▶ WHAT TO WORK ON
State how many lines in this listing include the word "element", and nothing else.

====== SOURCE INFORMATION ======

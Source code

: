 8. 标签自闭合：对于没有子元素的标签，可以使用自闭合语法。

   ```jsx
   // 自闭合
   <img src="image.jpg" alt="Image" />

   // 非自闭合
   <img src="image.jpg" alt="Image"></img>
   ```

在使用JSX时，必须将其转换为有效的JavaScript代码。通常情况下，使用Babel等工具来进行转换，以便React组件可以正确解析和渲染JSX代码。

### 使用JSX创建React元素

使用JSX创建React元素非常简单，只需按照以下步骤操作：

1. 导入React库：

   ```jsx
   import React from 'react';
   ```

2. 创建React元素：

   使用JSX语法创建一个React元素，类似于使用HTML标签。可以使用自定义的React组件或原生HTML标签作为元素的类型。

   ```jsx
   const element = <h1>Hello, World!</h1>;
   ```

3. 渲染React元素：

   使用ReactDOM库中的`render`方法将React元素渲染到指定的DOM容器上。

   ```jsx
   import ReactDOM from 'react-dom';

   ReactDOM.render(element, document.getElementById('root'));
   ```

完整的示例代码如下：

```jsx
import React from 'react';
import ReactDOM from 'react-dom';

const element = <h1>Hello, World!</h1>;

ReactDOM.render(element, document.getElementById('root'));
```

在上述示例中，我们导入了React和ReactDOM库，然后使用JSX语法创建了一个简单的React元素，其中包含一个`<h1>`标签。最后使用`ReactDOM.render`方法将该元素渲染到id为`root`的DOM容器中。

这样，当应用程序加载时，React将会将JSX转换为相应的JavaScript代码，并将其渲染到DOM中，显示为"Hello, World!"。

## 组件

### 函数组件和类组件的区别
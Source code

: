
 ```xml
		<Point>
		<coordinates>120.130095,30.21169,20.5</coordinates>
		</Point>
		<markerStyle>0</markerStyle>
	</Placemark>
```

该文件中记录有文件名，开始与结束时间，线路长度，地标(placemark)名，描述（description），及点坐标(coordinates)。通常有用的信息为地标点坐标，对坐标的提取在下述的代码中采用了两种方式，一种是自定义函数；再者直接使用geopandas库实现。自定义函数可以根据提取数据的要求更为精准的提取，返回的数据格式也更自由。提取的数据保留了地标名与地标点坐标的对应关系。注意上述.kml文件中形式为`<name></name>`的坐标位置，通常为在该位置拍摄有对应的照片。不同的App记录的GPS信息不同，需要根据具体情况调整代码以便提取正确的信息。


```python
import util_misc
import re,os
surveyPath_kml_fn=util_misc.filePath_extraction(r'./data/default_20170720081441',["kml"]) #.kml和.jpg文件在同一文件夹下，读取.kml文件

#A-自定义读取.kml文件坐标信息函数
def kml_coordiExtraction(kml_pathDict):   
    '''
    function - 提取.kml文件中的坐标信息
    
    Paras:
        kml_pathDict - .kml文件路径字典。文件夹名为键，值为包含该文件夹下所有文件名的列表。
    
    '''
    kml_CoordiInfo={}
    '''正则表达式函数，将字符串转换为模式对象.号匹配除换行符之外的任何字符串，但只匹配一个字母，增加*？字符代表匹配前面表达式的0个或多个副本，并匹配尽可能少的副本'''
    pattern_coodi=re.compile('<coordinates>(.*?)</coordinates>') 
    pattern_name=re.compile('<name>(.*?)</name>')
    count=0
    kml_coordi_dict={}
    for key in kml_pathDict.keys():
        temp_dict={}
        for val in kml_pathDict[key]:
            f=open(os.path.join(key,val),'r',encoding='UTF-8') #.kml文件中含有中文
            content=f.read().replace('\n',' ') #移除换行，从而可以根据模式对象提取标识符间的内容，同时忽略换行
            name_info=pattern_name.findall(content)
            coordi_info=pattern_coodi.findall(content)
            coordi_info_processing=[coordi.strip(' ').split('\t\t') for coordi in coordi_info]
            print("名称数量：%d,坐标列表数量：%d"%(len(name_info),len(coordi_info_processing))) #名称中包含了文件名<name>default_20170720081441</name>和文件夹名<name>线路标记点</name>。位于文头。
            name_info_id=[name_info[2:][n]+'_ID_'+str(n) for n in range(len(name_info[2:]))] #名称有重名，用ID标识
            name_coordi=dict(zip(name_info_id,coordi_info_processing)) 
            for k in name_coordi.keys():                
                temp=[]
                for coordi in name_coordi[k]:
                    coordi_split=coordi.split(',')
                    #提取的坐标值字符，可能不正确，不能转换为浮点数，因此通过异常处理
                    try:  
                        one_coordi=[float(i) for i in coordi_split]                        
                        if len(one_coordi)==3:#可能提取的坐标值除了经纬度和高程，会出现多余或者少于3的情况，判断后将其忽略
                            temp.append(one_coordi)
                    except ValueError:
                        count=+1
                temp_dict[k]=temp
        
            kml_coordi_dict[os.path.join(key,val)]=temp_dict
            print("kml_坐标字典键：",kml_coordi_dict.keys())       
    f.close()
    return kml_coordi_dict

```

======

▶ RESULT FOR THIS EXERCISE
4